O fato é que à medida que o mundo se torna cada vez mais dependente de sistemas digitais e da internet, a segurança e a confiabilidade desses sistemas complexos são mais críticas do que nunca. Atender às demandas rapidamente crescentes da sociedade em relação à infra-estrutura digital requer ao mesmo tempo as tecnologias corretas e as políticas públicas apropriadas. É grande a dependência dos serviços da internet por parte de governos, negócios, atividades de lazer e entretenimento, serviços públicos, etc. Isso tem levado a uma larga disponibilização pública de dados sensíveis, que, se manipulados inapropriadamente, podem causar sérios prejuízos aos sujeitos associados a tais informações. Um exemplo delicado surgiu num artigo de 23/3/08 do NY Times: pesquisadores do Medical Device Security Center mostraram como um hacker poderia empreender ataques comprometedores à segurança e à privacidade de um paciente que estivesse usando um desfribilador/marca-passo cardíaco controlado por rádio e em conexão à internet para monitoração à distância. 

Em Abril passado, foi realizada em Strasbourg uma conferência internacional sobre cooperação contra o cibercrime.

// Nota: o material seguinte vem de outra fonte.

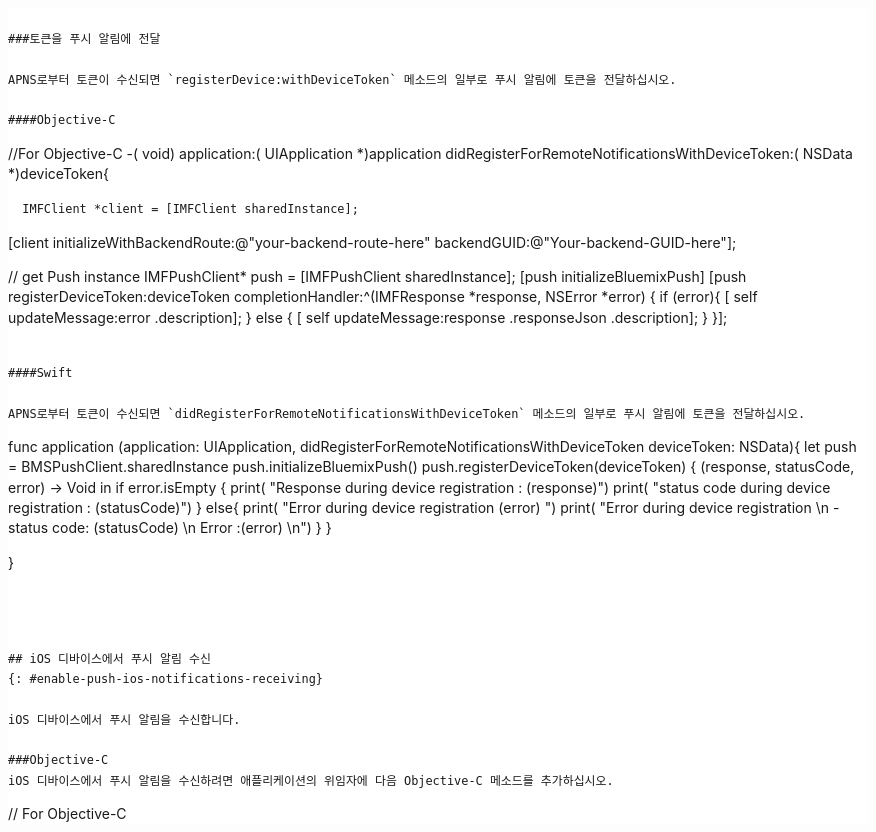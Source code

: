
 ```

###토큰을 푸시 알림에 전달

APNS로부터 토큰이 수신되면 `registerDevice:withDeviceToken` 메소드의 일부로 푸시 알림에 토큰을 전달하십시오. 

####Objective-C

```
//For Objective-C
-( void) application:( UIApplication *)application didRegisterForRemoteNotificationsWithDeviceToken:( NSData *)deviceToken{

      IMFClient *client = [IMFClient sharedInstance];

 [client initializeWithBackendRoute:@"your-backend-route-here" backendGUID:@"Your-backend-GUID-here"];


// get Push instance
IMFPushClient* push = [IMFPushClient sharedInstance];
[push initializeBluemixPush]
[push registerDeviceToken:deviceToken completionHandler:^(IMFResponse *response,  NSError *error) {
   if (error){
     [ self  updateMessage:error .description];
  }  else {
    [ self updateMessage:response .responseJson .description];
}
}];
```

####Swift

APNS로부터 토큰이 수신되면 `didRegisterForRemoteNotificationsWithDeviceToken` 메소드의 일부로 푸시 알림에 토큰을 전달하십시오. 

```
func application (application: UIApplication, didRegisterForRemoteNotificationsWithDeviceToken deviceToken: NSData){
   let push =  BMSPushClient.sharedInstance
   push.initializeBluemixPush()
   push.registerDeviceToken(deviceToken) { (response, statusCode, error) -> Void in
        if error.isEmpty {
            print( "Response during device registration : \(response)")
            print( "status code during device registration : \(statusCode)")
        }
        else{
            print( "Error during device registration \(error) ")
            print( "Error during device registration \n  - status code: \(statusCode) \n Error :\(error) \n")
        }
    }

}
```



## iOS 디바이스에서 푸시 알림 수신
{: #enable-push-ios-notifications-receiving}

iOS 디바이스에서 푸시 알림을 수신합니다. 

###Objective-C
iOS 디바이스에서 푸시 알림을 수신하려면 애플리케이션의 위임자에 다음 Objective-C 메소드를 추가하십시오.

```
// For Objective-C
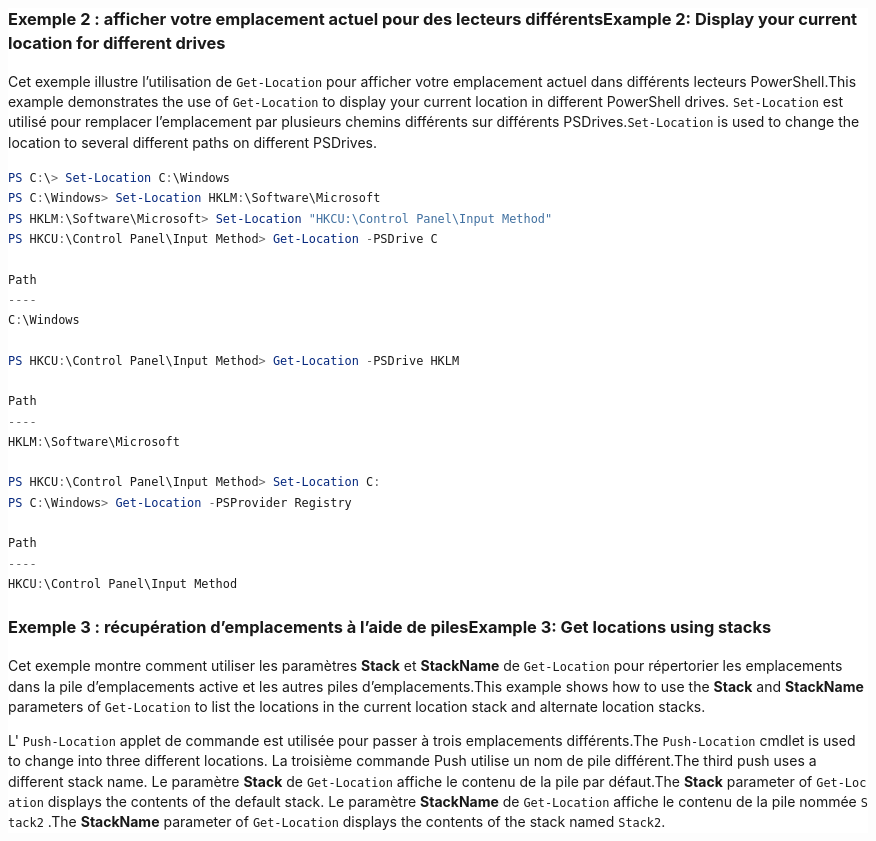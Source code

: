 ### <span data-ttu-id="86020-120">Exemple 2 : afficher votre emplacement actuel pour des lecteurs différents</span><span class="sxs-lookup"><span data-stu-id="86020-120">Example 2: Display your current location for different drives</span></span>

<span data-ttu-id="86020-121">Cet exemple illustre l’utilisation de `Get-Location` pour afficher votre emplacement actuel dans différents lecteurs PowerShell.</span><span class="sxs-lookup"><span data-stu-id="86020-121">This example demonstrates the use of `Get-Location` to display your current location in different PowerShell drives.</span></span> <span data-ttu-id="86020-122">`Set-Location` est utilisé pour remplacer l’emplacement par plusieurs chemins différents sur différents PSDrives.</span><span class="sxs-lookup"><span data-stu-id="86020-122">`Set-Location` is used to change the location to several different paths on different PSDrives.</span></span>

```powershell
PS C:\> Set-Location C:\Windows
PS C:\Windows> Set-Location HKLM:\Software\Microsoft
PS HKLM:\Software\Microsoft> Set-Location "HKCU:\Control Panel\Input Method"
PS HKCU:\Control Panel\Input Method> Get-Location -PSDrive C

Path
----
C:\Windows

PS HKCU:\Control Panel\Input Method> Get-Location -PSDrive HKLM

Path
----
HKLM:\Software\Microsoft

PS HKCU:\Control Panel\Input Method> Set-Location C:
PS C:\Windows> Get-Location -PSProvider Registry

Path
----
HKCU:\Control Panel\Input Method
```

### <span data-ttu-id="86020-123">Exemple 3 : récupération d’emplacements à l’aide de piles</span><span class="sxs-lookup"><span data-stu-id="86020-123">Example 3: Get locations using stacks</span></span>

<span data-ttu-id="86020-124">Cet exemple montre comment utiliser les paramètres **Stack** et **StackName** de `Get-Location` pour répertorier les emplacements dans la pile d’emplacements active et les autres piles d’emplacements.</span><span class="sxs-lookup"><span data-stu-id="86020-124">This example shows how to use the **Stack** and **StackName** parameters of `Get-Location` to list the locations in the current location stack and alternate location stacks.</span></span>

<span data-ttu-id="86020-125">L' `Push-Location` applet de commande est utilisée pour passer à trois emplacements différents.</span><span class="sxs-lookup"><span data-stu-id="86020-125">The `Push-Location` cmdlet is used to change into three different locations.</span></span> <span data-ttu-id="86020-126">La troisième commande Push utilise un nom de pile différent.</span><span class="sxs-lookup"><span data-stu-id="86020-126">The third push uses a different stack name.</span></span> <span data-ttu-id="86020-127">Le paramètre **Stack** de `Get-Location` affiche le contenu de la pile par défaut.</span><span class="sxs-lookup"><span data-stu-id="86020-127">The **Stack** parameter of `Get-Location` displays the contents of the default stack.</span></span> <span data-ttu-id="86020-128">Le paramètre **StackName** de `Get-Location` affiche le contenu de la pile nommée `Stack2` .</span><span class="sxs-lookup"><span data-stu-id="86020-128">The **StackName** parameter of `Get-Location` displays the contents of the stack named `Stack2`.</span></span>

Mais de 210 especialistas de 65 países discutiram tendências tais como o aumento e a crescente sofisticação do software malicioso (malware), roubo de identidade, botnets (redes de zumbis) e ataques de negação de serviço, pornografia infantil, e a implicação das redes sociais e da tecnologia de voz sobre o protocolo da internet. Em destaque a necessidade de se assegurar um equilíbrio apropriado entre a garantia da segurança das tecnologias da informação e comunicação, e o fortalecimento da proteção à privacidade, aos dados pessoais, à liberdade de expressão, e a direitos fundamentais. Se, por um lado a legislação americana já conta com uma lei do abuso e da fraude por computador desde 1984, e uma lei de proteção à propriedade intelectual digital (1998), somente em 2001 o Conselho da Europa aprovou a Convenção sobre Cibercrime. No Brasil, o congresso ainda discute um projeto de lei que começou na Câmara Federal em 1999 com Luiz Piauhylino (PL-84/1999), foi fundido com o projeto de Renan Calheiros (PLS 76/2000) e o de Leomar Quintanilha (PLS 137/2000), tendo Eduardo Azeredo como relator, e hoje se encontra de volta na Câmara Federal.